Это был последний мой допрос. Меня обратно увезли в Жилаву. Там администрация за пролом стены присудила мне 20 суток карцера с цепями на ногах и карцерный режим. Не буду описывать всего этого, скажу только, что я даже при поддержке некоторых своих знакомых по тюрьме вышел оттуда полуживой. Для меня и сейчас, когда вспоминаю это, все кажется чудом.

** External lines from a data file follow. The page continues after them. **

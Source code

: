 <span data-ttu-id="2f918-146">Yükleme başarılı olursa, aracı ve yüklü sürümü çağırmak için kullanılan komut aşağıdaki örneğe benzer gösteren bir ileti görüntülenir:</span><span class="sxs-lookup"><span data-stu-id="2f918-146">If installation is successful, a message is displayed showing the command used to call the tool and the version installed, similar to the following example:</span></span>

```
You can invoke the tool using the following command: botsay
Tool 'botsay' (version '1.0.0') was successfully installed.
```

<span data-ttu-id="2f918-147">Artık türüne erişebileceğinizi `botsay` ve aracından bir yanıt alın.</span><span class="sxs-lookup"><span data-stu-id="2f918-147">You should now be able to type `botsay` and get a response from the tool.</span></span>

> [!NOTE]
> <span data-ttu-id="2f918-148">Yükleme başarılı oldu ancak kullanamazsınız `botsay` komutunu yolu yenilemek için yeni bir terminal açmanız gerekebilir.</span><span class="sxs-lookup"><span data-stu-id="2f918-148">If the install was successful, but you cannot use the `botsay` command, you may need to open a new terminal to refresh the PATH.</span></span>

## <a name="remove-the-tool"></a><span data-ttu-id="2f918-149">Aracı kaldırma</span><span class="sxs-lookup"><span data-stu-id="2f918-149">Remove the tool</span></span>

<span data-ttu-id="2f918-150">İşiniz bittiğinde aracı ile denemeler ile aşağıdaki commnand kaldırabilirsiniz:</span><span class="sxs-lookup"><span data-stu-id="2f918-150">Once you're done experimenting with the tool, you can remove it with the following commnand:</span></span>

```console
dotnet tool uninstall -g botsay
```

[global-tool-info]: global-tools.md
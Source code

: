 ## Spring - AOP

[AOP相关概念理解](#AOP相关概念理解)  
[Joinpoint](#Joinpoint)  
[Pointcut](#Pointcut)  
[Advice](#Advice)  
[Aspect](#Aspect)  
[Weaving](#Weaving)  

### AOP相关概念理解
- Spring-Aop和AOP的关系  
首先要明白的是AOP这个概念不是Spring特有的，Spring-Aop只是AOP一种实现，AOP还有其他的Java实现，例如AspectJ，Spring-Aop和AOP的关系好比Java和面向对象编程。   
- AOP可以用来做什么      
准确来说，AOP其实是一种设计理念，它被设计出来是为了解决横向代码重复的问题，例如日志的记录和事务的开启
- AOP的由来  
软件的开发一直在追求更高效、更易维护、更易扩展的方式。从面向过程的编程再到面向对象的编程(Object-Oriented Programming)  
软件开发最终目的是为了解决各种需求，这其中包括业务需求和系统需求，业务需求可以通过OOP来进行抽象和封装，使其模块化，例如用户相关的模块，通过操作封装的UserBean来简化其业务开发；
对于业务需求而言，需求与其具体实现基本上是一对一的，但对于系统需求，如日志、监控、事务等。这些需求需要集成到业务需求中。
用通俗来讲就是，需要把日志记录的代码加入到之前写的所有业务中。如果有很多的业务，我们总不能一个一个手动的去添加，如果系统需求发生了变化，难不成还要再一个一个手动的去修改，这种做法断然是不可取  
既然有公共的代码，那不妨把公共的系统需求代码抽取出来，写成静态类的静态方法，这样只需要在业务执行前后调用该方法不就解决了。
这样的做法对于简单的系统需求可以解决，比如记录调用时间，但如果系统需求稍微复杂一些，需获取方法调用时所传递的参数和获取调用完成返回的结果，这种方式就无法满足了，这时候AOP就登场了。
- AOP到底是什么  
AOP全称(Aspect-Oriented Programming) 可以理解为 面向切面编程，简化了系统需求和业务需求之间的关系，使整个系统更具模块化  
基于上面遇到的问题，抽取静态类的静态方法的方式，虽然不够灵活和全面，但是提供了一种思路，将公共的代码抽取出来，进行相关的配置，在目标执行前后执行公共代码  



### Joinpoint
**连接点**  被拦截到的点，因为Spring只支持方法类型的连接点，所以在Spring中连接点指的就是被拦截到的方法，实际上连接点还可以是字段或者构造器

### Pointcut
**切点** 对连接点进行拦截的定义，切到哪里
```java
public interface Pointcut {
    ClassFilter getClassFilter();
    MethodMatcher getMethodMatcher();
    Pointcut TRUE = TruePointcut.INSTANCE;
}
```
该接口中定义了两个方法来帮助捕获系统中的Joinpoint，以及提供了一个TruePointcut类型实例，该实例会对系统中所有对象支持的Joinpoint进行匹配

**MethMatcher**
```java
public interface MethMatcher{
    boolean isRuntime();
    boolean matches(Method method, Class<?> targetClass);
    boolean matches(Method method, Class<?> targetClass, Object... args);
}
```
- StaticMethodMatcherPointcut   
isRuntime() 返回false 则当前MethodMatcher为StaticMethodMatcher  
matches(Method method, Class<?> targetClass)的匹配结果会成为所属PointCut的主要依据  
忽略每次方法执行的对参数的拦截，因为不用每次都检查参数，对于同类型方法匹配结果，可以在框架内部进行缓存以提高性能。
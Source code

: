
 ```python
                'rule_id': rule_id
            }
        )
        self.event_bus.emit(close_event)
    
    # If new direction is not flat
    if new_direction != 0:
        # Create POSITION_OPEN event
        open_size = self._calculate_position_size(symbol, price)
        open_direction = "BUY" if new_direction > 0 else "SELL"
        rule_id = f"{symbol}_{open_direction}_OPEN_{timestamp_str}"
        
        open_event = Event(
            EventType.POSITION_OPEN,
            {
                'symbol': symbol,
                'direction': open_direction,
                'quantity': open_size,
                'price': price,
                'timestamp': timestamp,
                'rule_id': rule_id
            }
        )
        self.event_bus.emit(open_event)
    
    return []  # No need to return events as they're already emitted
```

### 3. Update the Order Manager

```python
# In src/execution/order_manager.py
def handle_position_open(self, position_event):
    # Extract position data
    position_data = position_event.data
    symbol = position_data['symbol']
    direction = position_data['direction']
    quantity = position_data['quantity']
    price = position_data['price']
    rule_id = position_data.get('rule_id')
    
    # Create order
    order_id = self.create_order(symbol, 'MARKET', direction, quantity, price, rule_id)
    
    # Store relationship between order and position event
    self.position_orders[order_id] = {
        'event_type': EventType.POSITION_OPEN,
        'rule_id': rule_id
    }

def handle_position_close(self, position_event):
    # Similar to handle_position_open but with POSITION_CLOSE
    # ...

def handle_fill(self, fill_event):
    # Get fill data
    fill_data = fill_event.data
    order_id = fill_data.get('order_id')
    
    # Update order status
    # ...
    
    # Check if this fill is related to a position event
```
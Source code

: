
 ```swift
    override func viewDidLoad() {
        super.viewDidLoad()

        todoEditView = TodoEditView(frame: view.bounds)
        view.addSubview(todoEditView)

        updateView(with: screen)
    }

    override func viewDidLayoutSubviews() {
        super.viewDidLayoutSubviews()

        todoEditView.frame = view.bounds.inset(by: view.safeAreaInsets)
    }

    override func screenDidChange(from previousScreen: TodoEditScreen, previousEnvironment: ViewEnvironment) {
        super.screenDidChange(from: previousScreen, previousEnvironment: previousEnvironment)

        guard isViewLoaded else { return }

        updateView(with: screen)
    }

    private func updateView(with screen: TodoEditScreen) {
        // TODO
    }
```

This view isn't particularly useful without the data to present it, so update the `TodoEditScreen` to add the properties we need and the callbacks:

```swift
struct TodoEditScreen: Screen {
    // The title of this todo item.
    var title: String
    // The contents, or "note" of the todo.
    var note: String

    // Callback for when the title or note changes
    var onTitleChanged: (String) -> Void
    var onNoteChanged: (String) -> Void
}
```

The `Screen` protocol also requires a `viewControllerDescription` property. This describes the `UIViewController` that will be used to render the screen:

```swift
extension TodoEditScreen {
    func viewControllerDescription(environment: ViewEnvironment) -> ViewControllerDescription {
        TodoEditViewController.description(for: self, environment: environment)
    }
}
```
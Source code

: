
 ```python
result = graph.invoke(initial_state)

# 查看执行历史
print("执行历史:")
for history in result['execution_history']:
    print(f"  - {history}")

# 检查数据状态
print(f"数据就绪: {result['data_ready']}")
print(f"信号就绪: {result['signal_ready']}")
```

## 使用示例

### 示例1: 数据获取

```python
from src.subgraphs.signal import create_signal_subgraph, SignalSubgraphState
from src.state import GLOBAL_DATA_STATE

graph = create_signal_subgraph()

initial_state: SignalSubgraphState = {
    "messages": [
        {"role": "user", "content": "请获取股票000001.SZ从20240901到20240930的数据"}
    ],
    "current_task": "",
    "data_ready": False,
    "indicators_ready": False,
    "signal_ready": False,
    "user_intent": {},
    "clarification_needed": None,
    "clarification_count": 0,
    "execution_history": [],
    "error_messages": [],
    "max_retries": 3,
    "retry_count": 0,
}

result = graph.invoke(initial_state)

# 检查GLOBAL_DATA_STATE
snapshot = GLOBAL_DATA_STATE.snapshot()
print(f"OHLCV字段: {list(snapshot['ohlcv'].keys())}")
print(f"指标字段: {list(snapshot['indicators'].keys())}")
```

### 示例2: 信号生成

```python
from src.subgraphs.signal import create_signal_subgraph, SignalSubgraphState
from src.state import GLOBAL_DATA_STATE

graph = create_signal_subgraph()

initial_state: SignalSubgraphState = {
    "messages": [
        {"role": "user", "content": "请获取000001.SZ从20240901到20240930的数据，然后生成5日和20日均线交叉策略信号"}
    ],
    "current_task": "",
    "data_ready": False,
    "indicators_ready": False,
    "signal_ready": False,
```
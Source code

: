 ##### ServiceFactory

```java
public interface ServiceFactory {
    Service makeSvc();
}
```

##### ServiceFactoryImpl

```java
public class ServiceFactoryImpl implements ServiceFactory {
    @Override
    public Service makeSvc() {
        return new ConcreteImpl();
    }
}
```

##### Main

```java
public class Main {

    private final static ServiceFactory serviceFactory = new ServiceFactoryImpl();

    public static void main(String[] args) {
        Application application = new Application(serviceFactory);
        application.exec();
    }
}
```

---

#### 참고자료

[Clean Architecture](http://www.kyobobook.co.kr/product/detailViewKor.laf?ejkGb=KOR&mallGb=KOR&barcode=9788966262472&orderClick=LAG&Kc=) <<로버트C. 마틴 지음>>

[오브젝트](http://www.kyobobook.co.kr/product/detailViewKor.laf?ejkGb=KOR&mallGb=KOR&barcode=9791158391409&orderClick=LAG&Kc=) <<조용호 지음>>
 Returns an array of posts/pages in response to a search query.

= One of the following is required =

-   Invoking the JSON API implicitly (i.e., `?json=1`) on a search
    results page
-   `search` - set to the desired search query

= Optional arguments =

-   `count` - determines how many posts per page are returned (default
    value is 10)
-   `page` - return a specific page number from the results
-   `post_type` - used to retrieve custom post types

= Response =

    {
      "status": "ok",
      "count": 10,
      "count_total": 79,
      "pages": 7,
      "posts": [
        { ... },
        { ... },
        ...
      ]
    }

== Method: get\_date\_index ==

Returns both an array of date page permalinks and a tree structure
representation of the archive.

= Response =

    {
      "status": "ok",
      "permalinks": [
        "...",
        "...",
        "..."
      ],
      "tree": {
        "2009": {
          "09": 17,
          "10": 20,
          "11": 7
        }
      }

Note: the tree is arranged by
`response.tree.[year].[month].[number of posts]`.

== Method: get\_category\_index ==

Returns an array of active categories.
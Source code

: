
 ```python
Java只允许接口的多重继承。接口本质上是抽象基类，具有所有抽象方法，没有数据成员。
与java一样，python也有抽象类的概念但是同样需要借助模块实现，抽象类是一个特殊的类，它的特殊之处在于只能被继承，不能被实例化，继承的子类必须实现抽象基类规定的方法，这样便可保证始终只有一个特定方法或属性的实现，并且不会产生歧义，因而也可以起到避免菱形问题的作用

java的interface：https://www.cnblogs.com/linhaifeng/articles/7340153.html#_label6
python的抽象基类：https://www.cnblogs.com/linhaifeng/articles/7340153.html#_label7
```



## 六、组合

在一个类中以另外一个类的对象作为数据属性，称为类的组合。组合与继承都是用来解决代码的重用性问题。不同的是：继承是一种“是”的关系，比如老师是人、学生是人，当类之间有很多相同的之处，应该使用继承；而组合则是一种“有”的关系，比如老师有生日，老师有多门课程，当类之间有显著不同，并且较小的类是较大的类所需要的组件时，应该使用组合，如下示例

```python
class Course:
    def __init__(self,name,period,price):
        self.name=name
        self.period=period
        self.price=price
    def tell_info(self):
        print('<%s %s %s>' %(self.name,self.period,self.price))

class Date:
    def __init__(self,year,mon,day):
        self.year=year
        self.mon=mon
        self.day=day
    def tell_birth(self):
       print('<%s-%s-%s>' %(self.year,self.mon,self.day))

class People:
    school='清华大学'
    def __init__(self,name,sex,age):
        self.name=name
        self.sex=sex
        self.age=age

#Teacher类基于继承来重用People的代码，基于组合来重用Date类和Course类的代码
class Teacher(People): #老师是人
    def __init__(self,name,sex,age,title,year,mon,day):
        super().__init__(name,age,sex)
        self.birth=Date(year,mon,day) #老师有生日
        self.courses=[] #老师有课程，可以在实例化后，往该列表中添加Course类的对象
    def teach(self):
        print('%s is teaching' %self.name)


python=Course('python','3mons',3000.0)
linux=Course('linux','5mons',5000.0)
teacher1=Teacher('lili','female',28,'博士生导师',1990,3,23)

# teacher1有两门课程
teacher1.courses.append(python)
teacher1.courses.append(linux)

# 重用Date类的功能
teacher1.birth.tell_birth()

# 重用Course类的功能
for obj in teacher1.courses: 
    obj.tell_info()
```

Прошло еще десять с половиной месяцев, пока меня вызвали на суд. 24 мая 1929 года я подписал все материалы, а суд назначили на 10 июня. В это время я виделся с Наталией Ганшиной и узнал, что она тоже сидела в тюрьме, в Вакареште, 6 месяцев. Она была такая исхудавшая и измученная на вид, что я ее еле узнал. Мне удалось переброситься с ней несколькими словами. Я ее спросил, какие вопросы ей задавал следователь и что она отвечала. Она мне сказала, что ее спрашивали, где Фома. Она ответила, что он уехал на работу, а куда — не знает. А больше всего спрашивали за письмо. Она говорила, что получила его от дяди из Константинополя, и на этом стояла все время. Я спросил о Данилове — долго ли его держали в сигуранце. Она ответила, что только семь или восемь дней. Я еще спросил, не били ли ее, не насиловали, о чем я слышал ранее. Она потупила глаза и ответила, чтобы я об этом не спрашивал, она обо всем расскажет, когда выпустят, и просила, чтобы я об этом никому не говорил. Из этого я понял, что ее и били, и насиловали.
Наступило 10 июня, день, который я ждал с нетерпением. В свидетели я выбрал Геродота, адвоката мне выделили от коллегии защитников. Но когда я его увидел, то понял, что такой молокосос может помочь только прокурору, поэтому я от него отказался. За несколько минут до начала суда приехал Геродот. Я увидел его, поздоровался. Спрашиваю, как это получилось, что все письма попали в руки сигуранцы. Он говорит, что у него производили обыск и все изъяли. Я спросил, получил ли он от меня письмо из сигуранцы. Он сказал, что получил и что я хорошо сделал, написав такое письмо, что оно мне очень поможет на суде. (Я забыл ранее упомянуть, что это письмо тоже было в досаре и меня в трибунале спрашивали, зачем я его написал. Я говорил, что меня убивали и обвиняли в том, что я специальный агент, посланный большевиками, а не от организации украинских националистов. И поэтому я просил Геродота, чтобы он разъяснил, что я не могу быть большевистским агентом, а он это хорошо знал).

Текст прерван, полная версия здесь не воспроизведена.